Paper Review: NaturalSpeech 2: Latent Diffusion Models are Natural and Zero-Shot Speech and Singing Synthesizers

This paper presents NaturalSpeech 2, an upgraded text-to-speech (TTS) system designed to better capture the diversity and nuances of human speech, including different speaker identities, prosodies, styles, and even singing. The new system addresses the shortcomings of existing TTS systems, such as unstable prosody, word skipping/repetition, and poor voice quality. It uses a neural audio codec with residual vector quantizers to obtain quantized latent vectors, and a diffusion model to generate these vectors based on text input.

A novel feature of NaturalSpeech 2 is its speech prompting mechanism which enhances its zero-shot learning capabilities, crucial for diverse speech synthesis. This mechanism also aids in-context learning in the diffusion model and the duration/pitch predictor.

The system has been scaled to large datasets comprising 44,000 hours of speech and singing data. The evaluation shows that NaturalSpeech 2 significantly outperforms previous TTS systems in terms of prosody/timbre similarity, robustness, and voice quality in a zero-shot setting. Interestingly, it also demonstrates the ability to perform zero-shot singing synthesis from just a speech prompt.

Preface

Traditional text-to-speech (TTS) models, which are trained on speaker-limited and recording-studio datasets, fail to adequately capture the diversity of speaker identities, prosodies, and styles in human speech due to a lack of data diversity. The paper suggests using large-scale corpora to train TTS models to learn these diversities, which could allow these models to generalize to unseen scenarios via few-shot or zero-shot technologies.

Current large-scale TTS systems typically quantize continuous speech waveforms into discrete tokens and then model these tokens with autoregressive language models. This approach suffers from several limitations. First, the sequence of speech tokens is usually very long (a 10-second speech could have thousands of tokens), leading to error propagation and unstable speech outputs in the autoregressive models.

Second, there’s a trade-off between the codec and language model. A codec with token quantization, such as VQ-VAE or VQ-GAN, usually results in a low bitrate token sequence. While this simplifies language model generation, it also leads to the loss of high-frequency, fine-grained acoustic details. Conversely, some methods use multiple residual discrete tokens to represent a speech frame, which significantly increases the length of the token sequence if flattened, thus posing a challenge for language modeling.

NaturalSpeech 2

In NaturalSpeech 2, a neural audio codec is first trained to convert a speech waveform into a sequence of latent vectors using a codec encoder, and then reconstruct the speech waveform from these latent vectors using a codec decoder. After training the audio codec, the codec encoder is used to extract the latent vectors from the speech in the training set. These vectors are then used as targets for the latent diffusion model, which is conditioned on prior vectors obtained from a phoneme encoder, a duration predictor, and a pitch predictor.

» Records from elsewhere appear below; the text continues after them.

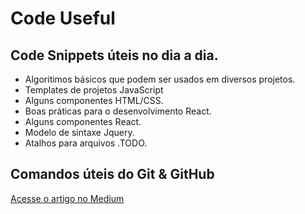 # Code Useful

## Code Snippets úteis no dia a dia.
- Algoritimos básicos que podem ser usados em diversos projetos.
- Templates de projetos JavaScript
- Alguns componentes HTML/CSS.
- Boas práticas para o desenvolvimento React.
- Alguns componentes React.
- Modelo de sintaxe Jquery.
- Atalhos para arquivos .TODO.

## Comandos úteis do Git & GitHub
[Acesse o artigo no Medium](https://medium.com/@MatheusBecatini/usando-o-git-em-um-projeto-ea11016172c2)
 
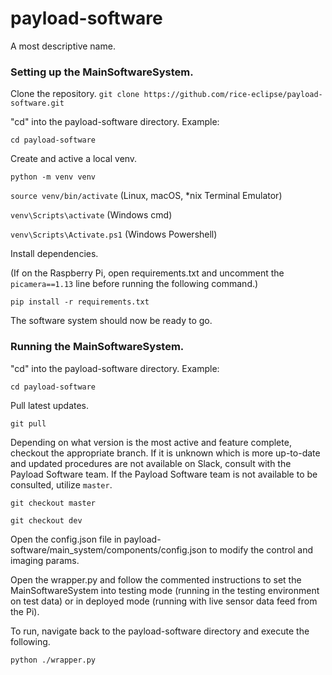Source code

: # payload-software
A most descriptive name.

### Setting up the MainSoftwareSystem.

Clone the repository.
`git clone https://github.com/rice-eclipse/payload-software.git`

"cd" into the payload-software directory. Example:

`cd payload-software`

Create and active a local venv.

`python -m venv venv`

`source venv/bin/activate` (Linux, macOS, *nix Terminal Emulator)

`venv\Scripts\activate` (Windows cmd)

`venv\Scripts\Activate.ps1` (Windows Powershell)

Install dependencies.

(If on the Raspberry Pi, open requirements.txt and uncomment the `picamera==1.13` line before running the following command.)

`pip install -r requirements.txt`

The software system should now be ready to go.

### Running the MainSoftwareSystem.

"cd" into the payload-software directory. Example:

`cd payload-software`

Pull latest updates.

`git pull`

Depending on what version is the most active and feature complete, checkout the appropriate branch.
If it is unknown which is more up-to-date and updated procedures are not available on Slack, consult with the Payload Software team.
If the Payload Software team is not available to be consulted, utilize `master`.

`git checkout master`

`git checkout dev`

Open the config.json file in payload-software/main_system/components/config.json to modify the control and imaging params.

Open the wrapper.py and follow the commented instructions to set the MainSoftwareSystem into testing mode (running in the testing environment on test data) or in deployed mode (running with live sensor data feed from the Pi).

To run, navigate back to the payload-software directory and execute the following.

`python ./wrapper.py`
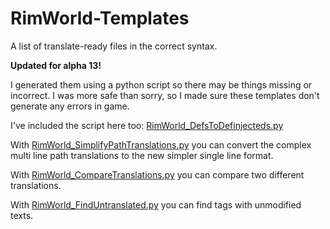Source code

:RimWorld-Templates
==================

A list of translate-ready files in the correct syntax.

__Updated for alpha 13!__

I generated them using a python script so there may be things missing or incorrect. I was more safe than sorry, so I made sure these templates don't generate any errors in game.

I've included the script here too: [RimWorld_DefsToDefinjecteds.py](RimWorld_DefsToDefinjecteds.py)

With [RimWorld_SimplifyPathTranslations.py](RimWorld_SimplifyPathTranslations.py) you can convert the complex multi line path translations to the new simpler single line format.

With [RimWorld_CompareTranslations.py](RimWorld_CompareTranslations.py) you can compare two different translations.

With [RimWorld_FindUntranslated.py](RimWorld_FindUntranslated.py) you can find tags with unmodified texts.
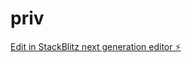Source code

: # priv

[Edit in StackBlitz next generation editor ⚡️](https://stackblitz.com/~/github.com/d-arkness1/priv)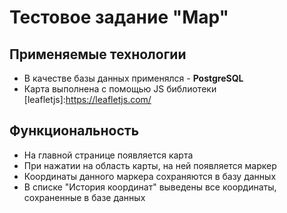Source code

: # Тестовое задание "Map"

## Применяемые технологии

+ В качестве базы данных применялся - **PostgreSQL**
+ Карта выполнена с помощью JS библиотеки [leafletjs]:https://leafletjs.com/

## Функциональность

+ На главной странице появляется карта
+ При нажатии на область карты, на ней появляется маркер
+ Координаты данного маркера сохраняются в базу данных
+ В списке "История координат" выведены все координаты,
сохраненные в базе данных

During the inference process, the latent diffusion model is first used to generate the latent vectors from the text/phoneme sequence. These latent vectors are then converted into a speech waveform using the codec decoder.

The following are the key design choices made in the development of the NaturalSpeech 2:

Neural Audio Codec with Continuous Vectors

The NaturalSpeech 2 system uses a neural audio codec to convert speech waveforms into continuous vectors rather than discrete tokens. This method offers several benefits:

Continuous vectors have a lower compression rate and higher bitrate than discrete tokens, ensuring high-quality audio reconstruction.
Each audio frame contains just one vector, unlike discrete quantization, which uses multiple tokens. This means the length of the hidden sequence doesn’t increase.

The neural audio codec consists of an audio encoder, a residual vector-quantizer (RVQ), and an audio decoder:

The audio encoder uses convolutional blocks with a total downsampling rate of 200 for 16kHz audio, which means each frame corresponds to a 12.5ms speech segment.
The RVQ converts the output of the audio encoder into multiple residual vectors. The sum of these vectors is used as the training target of the diffusion model.
The audio decoder mirrors the audio encoder’s structure, generating the audio waveform from the quantized vectors.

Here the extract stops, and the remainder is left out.